En efecto, desde el comienzo aquella posibilidad estuvo lamentablemente incidida por el partidismo y la idea opositora de que hacer la paz era un trofeo que debía cerrársele, a como diera lugar, al gobernante de turno. Y en ello se perdieron décadas en las que Colombia se hubiera ahorrado millones de víctimas y aislado el escenario para que emergieran fenómenos adicionales como el paramilitarismo y las drogas ilícitas. Además, se hubiera impedido el desgaste inusitado del Estado, agotando las energías para otros propósitos de verdadero interés y alcance nacionalista, como la superación de la pobreza. Y tampoco se habría fraguado la inserción disfuncional colombiana en el concierto de naciones, donde siempre se intentó disminuirla y atenazarla por el hilo más delgado. 

De hecho, visto en perspectiva, resulta casi un milagro que el país se hubiera mantenido en pie frente a tantos fenómenos que, amparados en el desorden del conflicto armado interno, conspiraron contra la viabilidad nacional. Así con la corrupción; así con la depredación del medio ambiente; así con la falta de escrutinio sobre un Estado paquidérmico, ineficaz y costoso… así particularmente contra el espíritu colombiano que, por fortuna, nunca cejó frente a la idea sistemática de incorporar el materialismo, bien por vía de la violencia, bien por las corruptelas, para generar una sociedad distorsionada en sus elementos intrínsecos.         

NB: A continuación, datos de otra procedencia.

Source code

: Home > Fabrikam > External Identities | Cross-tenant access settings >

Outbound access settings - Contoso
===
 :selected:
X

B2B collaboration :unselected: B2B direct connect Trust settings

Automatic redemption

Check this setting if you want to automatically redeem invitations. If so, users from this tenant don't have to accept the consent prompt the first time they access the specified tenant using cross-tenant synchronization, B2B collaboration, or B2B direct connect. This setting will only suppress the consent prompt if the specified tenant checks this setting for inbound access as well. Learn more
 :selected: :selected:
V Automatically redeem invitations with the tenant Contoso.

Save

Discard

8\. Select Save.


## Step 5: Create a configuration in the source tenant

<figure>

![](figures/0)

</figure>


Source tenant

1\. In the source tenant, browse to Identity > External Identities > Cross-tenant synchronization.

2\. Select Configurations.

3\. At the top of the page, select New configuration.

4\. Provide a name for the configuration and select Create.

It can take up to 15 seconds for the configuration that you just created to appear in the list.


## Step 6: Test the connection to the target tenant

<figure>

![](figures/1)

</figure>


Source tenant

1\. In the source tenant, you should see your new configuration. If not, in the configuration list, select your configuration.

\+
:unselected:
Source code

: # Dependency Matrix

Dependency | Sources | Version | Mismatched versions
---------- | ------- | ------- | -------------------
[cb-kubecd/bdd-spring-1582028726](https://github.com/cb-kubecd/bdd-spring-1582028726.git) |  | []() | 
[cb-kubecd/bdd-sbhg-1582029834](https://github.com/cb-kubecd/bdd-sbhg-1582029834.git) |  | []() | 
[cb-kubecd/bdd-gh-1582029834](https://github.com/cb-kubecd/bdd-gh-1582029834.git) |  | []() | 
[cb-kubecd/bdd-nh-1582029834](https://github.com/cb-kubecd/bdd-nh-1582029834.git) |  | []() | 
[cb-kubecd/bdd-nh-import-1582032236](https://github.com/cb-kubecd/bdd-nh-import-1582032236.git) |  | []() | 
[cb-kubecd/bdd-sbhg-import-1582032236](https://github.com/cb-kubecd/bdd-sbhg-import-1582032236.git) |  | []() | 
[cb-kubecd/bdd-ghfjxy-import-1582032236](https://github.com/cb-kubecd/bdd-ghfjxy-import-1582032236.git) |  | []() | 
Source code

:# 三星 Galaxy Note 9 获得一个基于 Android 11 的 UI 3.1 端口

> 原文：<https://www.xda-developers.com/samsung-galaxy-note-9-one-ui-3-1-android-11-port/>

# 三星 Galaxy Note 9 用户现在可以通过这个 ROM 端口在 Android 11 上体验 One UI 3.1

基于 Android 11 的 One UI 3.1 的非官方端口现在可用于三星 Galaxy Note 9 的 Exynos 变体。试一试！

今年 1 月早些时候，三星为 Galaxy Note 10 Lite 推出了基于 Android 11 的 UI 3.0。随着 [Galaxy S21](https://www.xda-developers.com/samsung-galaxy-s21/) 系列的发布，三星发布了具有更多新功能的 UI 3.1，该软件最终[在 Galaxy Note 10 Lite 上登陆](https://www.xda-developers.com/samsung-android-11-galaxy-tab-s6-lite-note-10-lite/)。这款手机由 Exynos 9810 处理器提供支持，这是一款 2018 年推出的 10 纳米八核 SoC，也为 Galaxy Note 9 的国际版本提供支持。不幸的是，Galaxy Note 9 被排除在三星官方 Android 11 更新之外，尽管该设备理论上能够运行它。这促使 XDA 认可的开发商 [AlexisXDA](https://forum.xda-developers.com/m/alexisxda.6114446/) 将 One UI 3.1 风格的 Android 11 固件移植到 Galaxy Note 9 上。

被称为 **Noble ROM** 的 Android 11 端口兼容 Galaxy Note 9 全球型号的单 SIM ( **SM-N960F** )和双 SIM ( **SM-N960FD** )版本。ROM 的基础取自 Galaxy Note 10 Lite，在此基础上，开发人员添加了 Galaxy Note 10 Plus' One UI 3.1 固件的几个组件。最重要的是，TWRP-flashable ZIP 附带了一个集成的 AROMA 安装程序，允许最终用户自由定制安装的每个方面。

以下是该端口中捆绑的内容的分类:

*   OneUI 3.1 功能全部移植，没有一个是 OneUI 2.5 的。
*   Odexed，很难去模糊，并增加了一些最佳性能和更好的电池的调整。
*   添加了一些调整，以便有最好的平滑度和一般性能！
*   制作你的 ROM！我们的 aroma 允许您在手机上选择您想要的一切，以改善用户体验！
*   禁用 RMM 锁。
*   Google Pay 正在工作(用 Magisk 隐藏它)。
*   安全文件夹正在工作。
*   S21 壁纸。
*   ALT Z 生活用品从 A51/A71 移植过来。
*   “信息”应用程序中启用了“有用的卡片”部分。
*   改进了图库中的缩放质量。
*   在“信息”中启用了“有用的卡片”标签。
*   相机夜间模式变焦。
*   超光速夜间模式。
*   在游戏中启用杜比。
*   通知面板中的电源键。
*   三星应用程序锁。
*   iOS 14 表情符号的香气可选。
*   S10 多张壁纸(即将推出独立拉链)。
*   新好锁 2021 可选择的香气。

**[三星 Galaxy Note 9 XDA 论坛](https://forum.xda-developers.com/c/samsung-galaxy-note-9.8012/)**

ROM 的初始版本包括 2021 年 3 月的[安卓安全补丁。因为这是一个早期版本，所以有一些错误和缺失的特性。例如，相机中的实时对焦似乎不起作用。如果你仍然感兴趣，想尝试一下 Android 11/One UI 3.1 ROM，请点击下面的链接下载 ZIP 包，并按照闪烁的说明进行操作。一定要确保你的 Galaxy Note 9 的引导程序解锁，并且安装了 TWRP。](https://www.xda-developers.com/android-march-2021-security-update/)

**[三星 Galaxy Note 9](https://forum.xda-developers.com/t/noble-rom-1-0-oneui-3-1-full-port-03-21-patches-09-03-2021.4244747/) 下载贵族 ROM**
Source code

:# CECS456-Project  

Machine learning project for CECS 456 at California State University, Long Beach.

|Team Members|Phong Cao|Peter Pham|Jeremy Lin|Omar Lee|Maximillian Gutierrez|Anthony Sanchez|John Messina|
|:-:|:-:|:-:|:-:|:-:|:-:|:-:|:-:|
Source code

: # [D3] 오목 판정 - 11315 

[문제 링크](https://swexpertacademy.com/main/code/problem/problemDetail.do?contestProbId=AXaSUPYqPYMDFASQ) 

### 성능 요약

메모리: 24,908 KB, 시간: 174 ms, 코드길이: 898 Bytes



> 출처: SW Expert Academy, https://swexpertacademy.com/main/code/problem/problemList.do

Muy seguramente otro habría sido el país si tirios y troyanos hubieran aceptado la visión de Belisario Betancur, a comienzos de la década de los ochenta, solo hasta ahora medianamente comprendida. Tal vez fue entonces demasiado exigente la aceleración de la historia, propuesta por el Partido Conservador, para cambiar a Colombia del inhóspito escenario que padecía. La respuesta terrorista a la apertura de Betancur fue un despropósito esquizofrénico, a quien tendía la mano, e igual de incomprensible fue la sanción que le impuso el partido adverso. Más tarde uno de sus principales críticos, César Gaviria, abandonó de modo intempestivo la salida política negociada que había intentado con cautela, dedicado a subsanar el frente narcoterrorista que ciertamente era un reto mayúsculo. Pero a nuestro juicio, sin ninguna oposición importante en el ámbito político, caído el comunismo y bajo la oleada optimista de la Asamblea Constituyente, se perdió un momento que habría significado, a no dudarlo, el punto óptimo para la paz con la subversión, en Colombia. 

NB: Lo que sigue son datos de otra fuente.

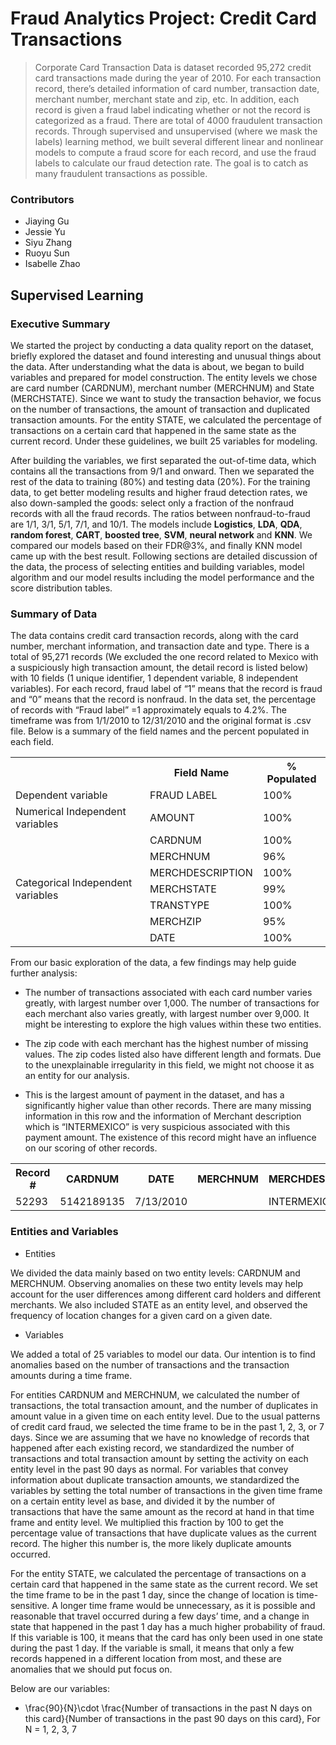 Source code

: # Fraud Analytics Project: Credit Card Transactions

>Corporate Card Transaction Data is dataset recorded 95,272 credit card transactions made during the year of 2010. For each transaction record, there’s detailed information of card number, transaction date, merchant number, merchant state and zip, etc. In addition, each record is given a fraud label indicating whether or not the record is categorized as a fraud. There are total of 4000 fraudulent transaction records. Through supervised and unsupervised (where we mask the labels) learning method, we built several different linear and nonlinear models to compute a fraud score for each record, and use the fraud labels to calculate our fraud detection rate. The goal is to catch as many fraudulent transactions as possible.

### Contributors

- Jiaying Gu
- Jessie Yu
- Siyu Zhang
- Ruoyu Sun
- Isabelle Zhao

## Supervised Learning

### Executive Summary

We started the project by conducting a data quality report on the dataset, briefly explored the dataset and found interesting and unusual things about the data. After understanding what the data is about, we began to build variables and prepared for model construction. The entity levels we chose are card number (CARDNUM), merchant number (MERCHNUM) and State (MERCHSTATE). Since we want to study the transaction behavior, we focus on the number of transactions, the amount of transaction and duplicated transaction amounts. For the entity STATE, we calculated the percentage of transactions on a certain card that happened in the same state as the current record. Under these guidelines, we built 25 variables for modeling. 

After building the variables, we first separated the out-of-time data, which contains all the transactions from 9/1 and onward. Then we separated the rest of the data to training (80%) and testing data (20%). For the training data, to get better modeling results and higher fraud detection rates, we also down-sampled the goods: select only a fraction of the nonfraud records with all the fraud records. The ratios between nonfraud-to-fraud are 1/1, 3/1, 5/1, 7/1, and 10/1. The models include **Logistics**, **LDA**, **QDA**, **random forest**, **CART**, **boosted tree**, **SVM**, **neural network** and **KNN**. We compared our models based on their FDR@3%, and finally KNN model came up with the best result. Following sections are detailed discussion of the data, the process of selecting entities and building variables, model algorithm and our model results including the model performance and the score distribution tables.

### Summary of Data

The data contains credit card transaction records, along with the card number, merchant information, and transaction date and type. There is a total of 95,271 records (We excluded the one record related to Mexico with a suspiciously high transaction amount, the detail record is listed below) with 10 fields (1 unique identifier, 1 dependent variable, 8 independent variables). For each record, fraud label of “1” means that the record is fraud and “0” means that the record is nonfraud. In the data set, the percentage of records with “Fraud label” =1 approximately equals to 4.2%. The timeframe was from 1/1/2010 to 12/31/2010 and the original format is .csv file. Below is a summary of the field names and the percent populated in each field.

<table>
  <tr>
    <th></th>
    <th>Field Name</th>
    <th>% Populated</th>
  </tr>
  <tr>
    <td>Dependent variable</td>
    <td>FRAUD LABEL</td>
    <td>100%</td>
  </tr>
  <tr>
    <td>Numerical Independent variables</td>
    <td>AMOUNT</td>
    <td>100%</td>
  </tr>
  <tr>
    <td rowspan="7">Categorical Independent variables</td>
    <td>CARDNUM</td>
    <td>100%</td>
  </tr>
  <tr>
    <td>MERCHNUM</td>
    <td>96%</td>
  </tr>
  <tr>
    <td>MERCHDESCRIPTION</td>
    <td>100%</td>
  </tr>
  <tr>
    <td>MERCHSTATE</td>
    <td>99%</td>
  </tr>
  <tr>
    <td>TRANSTYPE</td>
    <td>100%</td>
  </tr>
  <tr>
    <td>MERCHZIP</td>
    <td>95%</td>
  </tr>
  <tr>
    <td>DATE</td>
    <td>100%</td>
  </tr>
</table>

From our basic exploration of the data, a few findings may help guide further analysis:

- The number of transactions associated with each card number varies greatly, with largest number over 1,000. The number of transactions for each merchant also varies greatly, with largest number over 9,000. It might be interesting to explore the high values within these two entities.

- The zip code with each merchant has the highest number of missing values. The zip codes listed also have different length and formats. Due to the unexplainable irregularity in this field, we might not choose it as an entity for our analysis.

- This is the largest amount of payment in the dataset, and has a significantly higher value than other records. There are many missing information in this row and the information of Merchant description which is “INTERMEXICO” is very suspicious associated with this payment amount. The existence of this record might have an influence on our scoring of other records.
<table>
  <tr>
    <th>Record #</th>
    <th>CARDNUM</th>
    <th>DATE</th>
    <th>MERCHNUM</th>
    <th>MERCHDESCRIPTION</th>
    <th>MERCHSTATE</th>
    <th>MERCHZIP</th>
    <th>TRANSTYPE</th>
    <th>AMOUNT</th>
  </tr>
  <tr>
    <td>52293</td>
    <td>5142189135</td>
    <td>7/13/2010</td>
    <td></td>
    <td>INTERMEXICO</td>
    <td></td>
    <td></td>
    <td>P</td>
    <td>$3,102,045.53</td>
  </tr>
</table>

### Entities and Variables

- Entities

We divided the data mainly based on two entity levels: CARDNUM and MERCHNUM. Observing anomalies on these two entity levels may help account for the user differences among different card holders and different merchants. We also included STATE as an entity level, and observed the frequency of location changes for a given card on a given date.

- Variables

We added a total of 25 variables to model our data. Our intention is to find anomalies based on the number of transactions and the transaction amounts during a time frame. 

For entities CARDNUM and MERCHNUM, we calculated the number of transactions, the total transaction amount, and the number of duplicates in amount value in a given time on each entity level. Due to the usual patterns of credit card fraud, we selected the time frame to be in the past 1, 2, 3, or 7 days. Since we are assuming that we have no knowledge of records that happened after each existing record, we standardized the number of transactions and total transaction amount by setting the activity on each entity level in the past 90 days as normal. For variables that convey information about duplicate transaction amounts, we standardized the variables by setting the total number of transactions in the given time frame on a certain entity level as base, and divided it by the number of transactions that have the same amount as the record at hand in that time frame and entity level. We multiplied this fraction by 100 to get the percentage value of transactions that have duplicate values as the current record. The higher this number is, the more likely duplicate amounts occurred.

For the entity STATE, we calculated the percentage of transactions on a certain card that happened in the same state as the current record. We set the time frame to be in the past 1 day, since the change of location is time-sensitive. A longer time frame would be unnecessary, as it is possible and reasonable that travel occurred during a few days’ time, and a change in state that happened in the past 1 day has a much higher probability of fraud. If this variable is 100, it means that the card has only been used in one state during the past 1 day. If the variable is small, it means that only a few records happened in a different location from most, and these are anomalies that we should put focus on.

Below are our variables:

- \frac{90}{N}\cdot \frac{Number of transactions in the past N days on this card}{Number of transactions in the past 90 days on this card}, For N = 1, 2, 3, 7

A partir de entonces cobró fuerza la recomposición guerrillera, luego en auge durante la administración de Ernesto Samper, que significó una de las herencias más duras para Andrés Pastrana. Y así el regreso a la salida política negociada se encontró con la subversión en franco ascenso, la Fuerza Pública en las peores circunstancias de que se tenga noticia y la corrosiva crisis económica golpeando duramente a todos los colombianos. En tal sentido, FARC y ELN se sentaron a la Mesa bajo criterios de diálogo y no de negociación, más que todo pendientes de los aprietos estatales que parecían insuperables. Efectivamente, las primeras convencidas de su “Estado móvil y en gestación”, por lo demás con más de 500 soldados y policías cautivos, y el segundo con la idea de una “Convención Nacional”, en medio de una embestida de secuestros. Al final del mandato de Pastrana se había cerrado el escenario de la salida política negociada, pese a intentar un punto de encuentro en las recomendaciones de los llamados “notables”, pero de otra parte el Jefe de Estado había logrado, en un tiempo récord, el viraje definitivo y la puesta a tono de las Fuerzas Militares tras décadas de negligencia y de oídos sordos ante las ingentes necesidades estratégicas, tácticas y operativas.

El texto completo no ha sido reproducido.